- [YOUR TASK] Across the records that follow, determine how many lines contain "DAMAGES" and give only the resulting number.

Source records:
- Opening Delimiter -
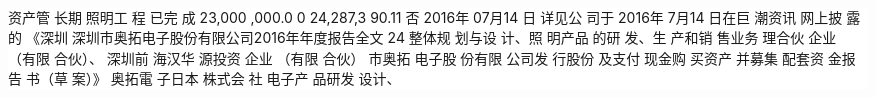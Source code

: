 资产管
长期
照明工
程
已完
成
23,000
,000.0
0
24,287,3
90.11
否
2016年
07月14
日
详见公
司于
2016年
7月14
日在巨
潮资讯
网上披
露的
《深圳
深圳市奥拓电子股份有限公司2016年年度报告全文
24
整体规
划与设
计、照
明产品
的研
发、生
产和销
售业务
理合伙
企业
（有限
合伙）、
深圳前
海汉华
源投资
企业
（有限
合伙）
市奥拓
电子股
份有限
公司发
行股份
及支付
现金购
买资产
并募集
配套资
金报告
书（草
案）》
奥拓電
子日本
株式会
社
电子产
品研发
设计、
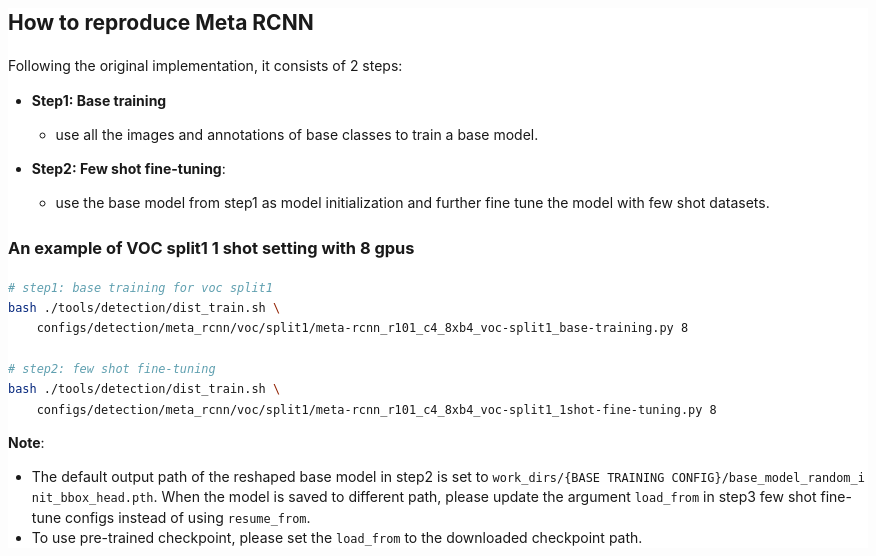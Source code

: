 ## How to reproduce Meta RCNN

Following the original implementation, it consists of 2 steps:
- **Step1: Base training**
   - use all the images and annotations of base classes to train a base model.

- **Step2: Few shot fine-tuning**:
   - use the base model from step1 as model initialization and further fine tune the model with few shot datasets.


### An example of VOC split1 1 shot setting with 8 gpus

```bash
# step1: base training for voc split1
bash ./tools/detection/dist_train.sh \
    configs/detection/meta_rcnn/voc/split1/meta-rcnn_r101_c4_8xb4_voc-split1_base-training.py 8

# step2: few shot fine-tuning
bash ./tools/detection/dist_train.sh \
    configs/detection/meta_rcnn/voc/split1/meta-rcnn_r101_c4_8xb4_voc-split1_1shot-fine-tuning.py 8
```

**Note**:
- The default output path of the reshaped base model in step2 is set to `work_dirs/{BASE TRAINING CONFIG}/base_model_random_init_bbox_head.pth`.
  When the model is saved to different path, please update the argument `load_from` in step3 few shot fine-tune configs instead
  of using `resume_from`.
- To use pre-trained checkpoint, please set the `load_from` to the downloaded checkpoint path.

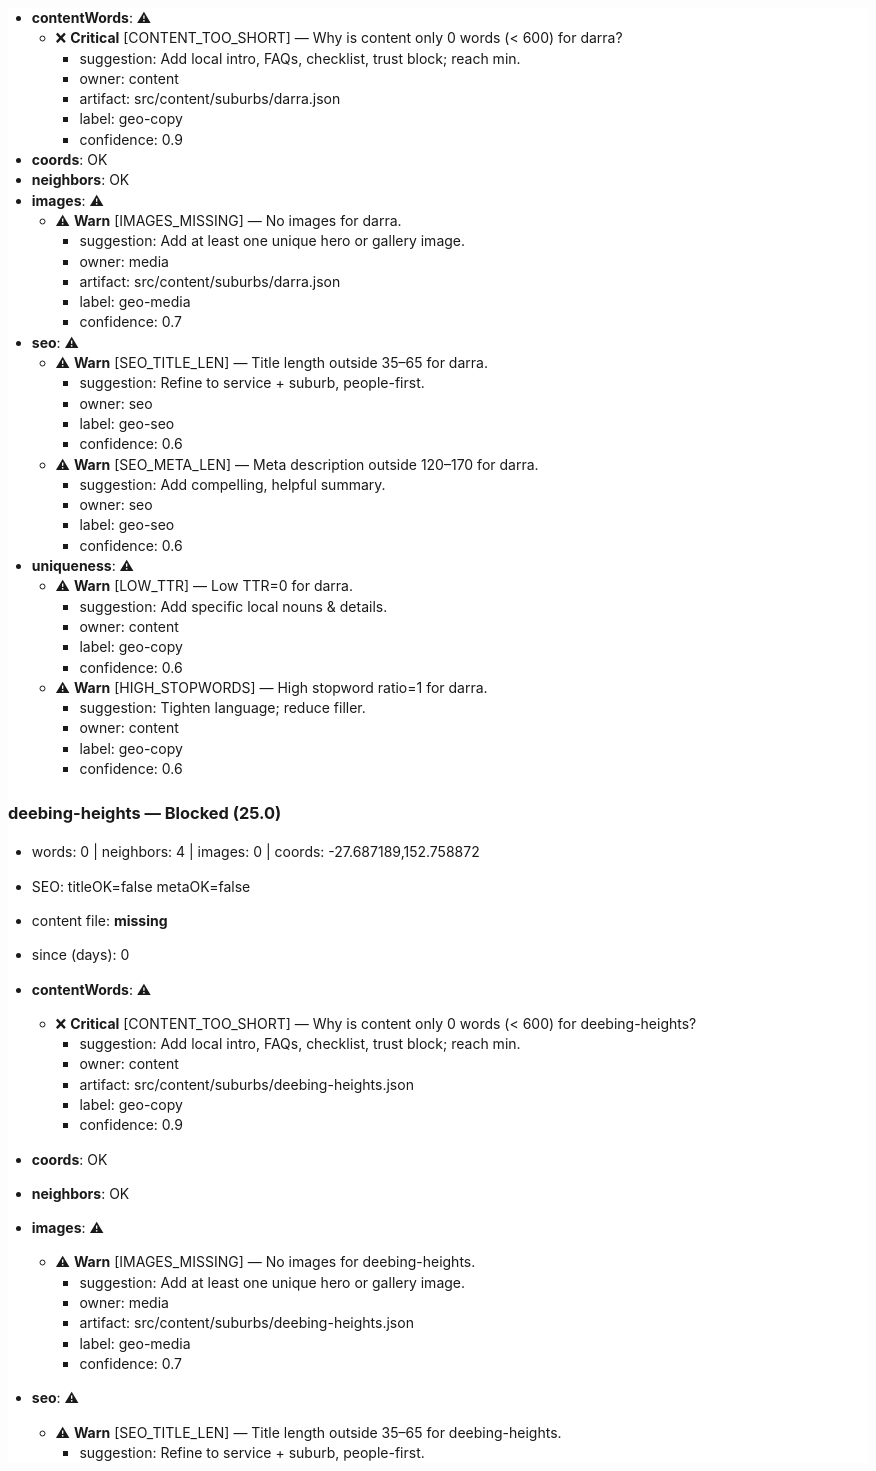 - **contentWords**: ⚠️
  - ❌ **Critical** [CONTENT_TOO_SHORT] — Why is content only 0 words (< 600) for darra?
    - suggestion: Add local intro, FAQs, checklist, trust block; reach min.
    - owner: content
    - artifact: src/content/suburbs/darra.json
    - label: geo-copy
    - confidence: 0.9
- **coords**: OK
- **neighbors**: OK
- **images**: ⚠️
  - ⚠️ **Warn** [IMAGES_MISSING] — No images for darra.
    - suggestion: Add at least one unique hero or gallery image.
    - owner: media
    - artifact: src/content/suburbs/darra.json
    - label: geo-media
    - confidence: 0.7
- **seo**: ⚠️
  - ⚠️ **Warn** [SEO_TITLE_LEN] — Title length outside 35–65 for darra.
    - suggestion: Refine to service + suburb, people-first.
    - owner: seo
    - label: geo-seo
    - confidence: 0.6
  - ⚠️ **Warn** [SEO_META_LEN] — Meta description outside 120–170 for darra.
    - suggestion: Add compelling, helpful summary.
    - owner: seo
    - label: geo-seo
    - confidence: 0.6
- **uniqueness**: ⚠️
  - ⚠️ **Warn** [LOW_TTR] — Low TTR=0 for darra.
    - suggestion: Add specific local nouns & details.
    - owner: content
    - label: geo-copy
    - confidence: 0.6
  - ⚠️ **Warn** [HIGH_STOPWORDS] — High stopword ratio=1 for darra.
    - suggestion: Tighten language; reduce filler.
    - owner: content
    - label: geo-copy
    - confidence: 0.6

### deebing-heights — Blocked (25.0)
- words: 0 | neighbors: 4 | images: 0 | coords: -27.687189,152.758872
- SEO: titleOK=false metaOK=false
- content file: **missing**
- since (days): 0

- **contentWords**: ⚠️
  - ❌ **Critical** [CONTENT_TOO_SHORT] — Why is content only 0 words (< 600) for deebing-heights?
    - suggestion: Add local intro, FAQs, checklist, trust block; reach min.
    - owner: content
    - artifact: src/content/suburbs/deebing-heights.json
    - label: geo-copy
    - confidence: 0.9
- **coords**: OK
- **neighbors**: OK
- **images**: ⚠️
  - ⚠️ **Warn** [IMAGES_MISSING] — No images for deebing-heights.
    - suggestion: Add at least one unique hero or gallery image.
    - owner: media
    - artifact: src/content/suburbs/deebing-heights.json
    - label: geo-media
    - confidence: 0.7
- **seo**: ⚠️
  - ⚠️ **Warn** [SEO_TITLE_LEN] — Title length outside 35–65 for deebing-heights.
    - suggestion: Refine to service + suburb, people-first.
- Closing Delimiter -
- Opening Delimiter -
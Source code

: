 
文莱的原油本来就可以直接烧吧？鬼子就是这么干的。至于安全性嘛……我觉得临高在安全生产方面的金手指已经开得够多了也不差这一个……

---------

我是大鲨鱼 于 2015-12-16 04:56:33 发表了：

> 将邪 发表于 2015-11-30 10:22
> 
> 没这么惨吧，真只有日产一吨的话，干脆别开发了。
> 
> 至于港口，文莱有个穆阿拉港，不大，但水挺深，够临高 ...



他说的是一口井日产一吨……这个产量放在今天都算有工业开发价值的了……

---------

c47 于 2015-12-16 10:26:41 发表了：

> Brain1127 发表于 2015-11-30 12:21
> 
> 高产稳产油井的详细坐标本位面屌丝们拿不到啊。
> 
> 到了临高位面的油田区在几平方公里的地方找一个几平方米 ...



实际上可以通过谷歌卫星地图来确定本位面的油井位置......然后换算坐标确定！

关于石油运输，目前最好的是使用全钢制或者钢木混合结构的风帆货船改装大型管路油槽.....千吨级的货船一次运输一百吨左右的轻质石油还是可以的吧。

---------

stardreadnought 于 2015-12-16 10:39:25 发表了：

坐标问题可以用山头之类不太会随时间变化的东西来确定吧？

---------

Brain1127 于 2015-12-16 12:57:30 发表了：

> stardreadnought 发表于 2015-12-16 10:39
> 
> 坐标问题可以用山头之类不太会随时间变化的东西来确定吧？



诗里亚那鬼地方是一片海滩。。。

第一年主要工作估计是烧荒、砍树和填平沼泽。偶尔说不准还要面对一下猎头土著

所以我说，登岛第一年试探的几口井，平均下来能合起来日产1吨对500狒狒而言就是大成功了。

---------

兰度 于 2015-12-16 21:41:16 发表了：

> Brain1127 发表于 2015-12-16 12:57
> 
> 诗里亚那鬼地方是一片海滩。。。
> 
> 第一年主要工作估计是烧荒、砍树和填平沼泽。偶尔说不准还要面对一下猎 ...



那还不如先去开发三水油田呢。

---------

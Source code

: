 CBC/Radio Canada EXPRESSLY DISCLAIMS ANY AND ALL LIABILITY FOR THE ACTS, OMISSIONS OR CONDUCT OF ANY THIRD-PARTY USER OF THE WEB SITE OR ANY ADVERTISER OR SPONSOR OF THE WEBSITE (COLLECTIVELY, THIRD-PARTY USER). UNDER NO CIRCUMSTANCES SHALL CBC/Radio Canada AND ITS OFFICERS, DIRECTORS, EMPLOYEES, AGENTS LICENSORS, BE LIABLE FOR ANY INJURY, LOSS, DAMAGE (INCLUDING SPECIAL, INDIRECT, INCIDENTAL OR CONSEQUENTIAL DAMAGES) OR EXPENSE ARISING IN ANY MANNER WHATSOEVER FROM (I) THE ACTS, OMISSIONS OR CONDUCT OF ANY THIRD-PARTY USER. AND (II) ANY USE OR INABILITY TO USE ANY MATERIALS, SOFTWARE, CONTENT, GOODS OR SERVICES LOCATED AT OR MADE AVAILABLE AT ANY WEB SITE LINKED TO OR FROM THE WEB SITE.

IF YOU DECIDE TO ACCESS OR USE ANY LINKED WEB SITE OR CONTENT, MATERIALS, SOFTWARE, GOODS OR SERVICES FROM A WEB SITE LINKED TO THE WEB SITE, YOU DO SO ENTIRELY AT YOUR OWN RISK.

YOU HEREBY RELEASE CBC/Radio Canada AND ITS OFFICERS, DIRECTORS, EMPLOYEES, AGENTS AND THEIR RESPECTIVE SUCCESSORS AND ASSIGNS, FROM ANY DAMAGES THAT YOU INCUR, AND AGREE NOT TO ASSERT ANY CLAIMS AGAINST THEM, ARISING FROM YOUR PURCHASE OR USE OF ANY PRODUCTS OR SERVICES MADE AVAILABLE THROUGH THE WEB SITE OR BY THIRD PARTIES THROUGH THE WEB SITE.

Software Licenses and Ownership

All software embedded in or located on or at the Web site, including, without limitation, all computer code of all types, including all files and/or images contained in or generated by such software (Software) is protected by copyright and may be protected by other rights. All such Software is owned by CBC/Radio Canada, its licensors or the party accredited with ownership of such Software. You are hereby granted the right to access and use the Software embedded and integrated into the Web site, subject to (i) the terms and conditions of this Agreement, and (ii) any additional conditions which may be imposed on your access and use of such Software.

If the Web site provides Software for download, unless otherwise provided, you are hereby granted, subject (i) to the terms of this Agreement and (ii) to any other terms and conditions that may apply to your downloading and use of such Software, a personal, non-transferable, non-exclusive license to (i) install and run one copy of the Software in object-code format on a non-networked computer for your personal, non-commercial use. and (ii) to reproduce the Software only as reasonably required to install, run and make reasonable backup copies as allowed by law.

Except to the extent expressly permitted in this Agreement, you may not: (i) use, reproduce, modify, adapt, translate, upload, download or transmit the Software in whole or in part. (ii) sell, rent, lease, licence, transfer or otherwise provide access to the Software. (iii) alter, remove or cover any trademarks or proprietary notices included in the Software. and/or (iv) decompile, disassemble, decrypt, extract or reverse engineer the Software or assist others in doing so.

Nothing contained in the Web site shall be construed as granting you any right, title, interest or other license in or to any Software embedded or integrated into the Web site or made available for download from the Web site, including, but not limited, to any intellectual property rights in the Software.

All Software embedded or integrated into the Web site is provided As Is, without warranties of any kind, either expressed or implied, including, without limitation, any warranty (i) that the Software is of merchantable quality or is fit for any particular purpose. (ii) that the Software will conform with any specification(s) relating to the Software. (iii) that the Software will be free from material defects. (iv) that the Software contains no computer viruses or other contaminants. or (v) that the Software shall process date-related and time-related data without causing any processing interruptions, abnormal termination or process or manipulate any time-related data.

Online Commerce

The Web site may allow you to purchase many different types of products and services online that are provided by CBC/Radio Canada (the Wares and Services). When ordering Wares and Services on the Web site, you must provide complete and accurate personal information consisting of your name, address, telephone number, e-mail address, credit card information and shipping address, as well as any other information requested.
- Closing Delimiter -
- [TASK OUTPUT] 2